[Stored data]

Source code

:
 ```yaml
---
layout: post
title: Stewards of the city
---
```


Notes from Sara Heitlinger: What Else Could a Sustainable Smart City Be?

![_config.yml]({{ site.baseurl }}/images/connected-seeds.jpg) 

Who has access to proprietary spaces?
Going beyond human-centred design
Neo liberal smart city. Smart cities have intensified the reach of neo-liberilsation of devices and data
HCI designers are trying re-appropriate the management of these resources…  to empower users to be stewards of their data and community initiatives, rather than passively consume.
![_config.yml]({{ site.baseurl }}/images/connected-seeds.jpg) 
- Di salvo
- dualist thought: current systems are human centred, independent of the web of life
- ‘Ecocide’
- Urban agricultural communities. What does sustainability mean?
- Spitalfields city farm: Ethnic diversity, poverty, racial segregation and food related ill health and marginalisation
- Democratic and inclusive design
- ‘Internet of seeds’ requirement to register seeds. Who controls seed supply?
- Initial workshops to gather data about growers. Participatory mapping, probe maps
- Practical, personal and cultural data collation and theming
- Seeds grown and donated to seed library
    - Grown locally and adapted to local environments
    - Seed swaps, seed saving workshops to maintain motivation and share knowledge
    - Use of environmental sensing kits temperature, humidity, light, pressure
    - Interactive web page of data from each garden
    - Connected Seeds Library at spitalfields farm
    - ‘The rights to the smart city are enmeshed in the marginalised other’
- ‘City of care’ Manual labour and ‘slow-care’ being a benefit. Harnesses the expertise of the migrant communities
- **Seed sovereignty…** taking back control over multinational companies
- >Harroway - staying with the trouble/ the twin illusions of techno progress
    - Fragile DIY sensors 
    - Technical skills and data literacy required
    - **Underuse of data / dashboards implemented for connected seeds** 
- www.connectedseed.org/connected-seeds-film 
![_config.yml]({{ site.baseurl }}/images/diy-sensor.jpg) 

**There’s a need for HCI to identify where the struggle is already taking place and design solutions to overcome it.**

Activity ▸ Go through the data above and copy all of it exactly.

Task response ▸
Source code

:
 ```yaml
---
layout: post
title: Stewards of the city
---
```


Notes from Sara Heitlinger: What Else Could a Sustainable Smart City Be?

![_config.yml]({{ site.baseurl }}/images/connected-seeds.jpg) 

Who has access to proprietary spaces?
Going beyond human-centred design
Neo liberal smart city. Smart cities have intensified the reach of neo-liberilsation of devices and data
HCI designers are trying re-appropriate the management of these resources…  to empower users to be stewards of their data and community initiatives, rather than passively consume.
![_config.yml]({{ site.baseurl }}/images/connected-seeds.jpg) 
- Di salvo
- dualist thought: current systems are human centred, independent of the web of life
- ‘Ecocide’
- Urban agricultural communities. What does sustainability mean?
- Spitalfields city farm: Ethnic diversity, poverty, racial segregation and food related ill health and marginalisation
- Democratic and inclusive design
- ‘Internet of seeds’ requirement to register seeds. Who controls seed supply?
- Initial workshops to gather data about growers. Participatory mapping, probe maps
- Practical, personal and cultural data collation and theming
- Seeds grown and donated to seed library
    - Grown locally and adapted to local environments
    - Seed swaps, seed saving workshops to maintain motivation and share knowledge
    - Use of environmental sensing kits temperature, humidity, light, pressure
    - Interactive web page of data from each garden
    - Connected Seeds Library at spitalfields farm
    - ‘The rights to the smart city are enmeshed in the marginalised other’
- ‘City of care’ Manual labour and ‘slow-care’ being a benefit. Harnesses the expertise of the migrant communities
- **Seed sovereignty…** taking back control over multinational companies
- >Harroway - staying with the trouble/ the twin illusions of techno progress
    - Fragile DIY sensors 
    - Technical skills and data literacy required
    - **Underuse of data / dashboards implemented for connected seeds** 
- www.connectedseed.org/connected-seeds-film 
![_config.yml]({{ site.baseurl }}/images/diy-sensor.jpg) 

**There’s a need for HCI to identify where the struggle is already taking place and design solutions to overcome it.**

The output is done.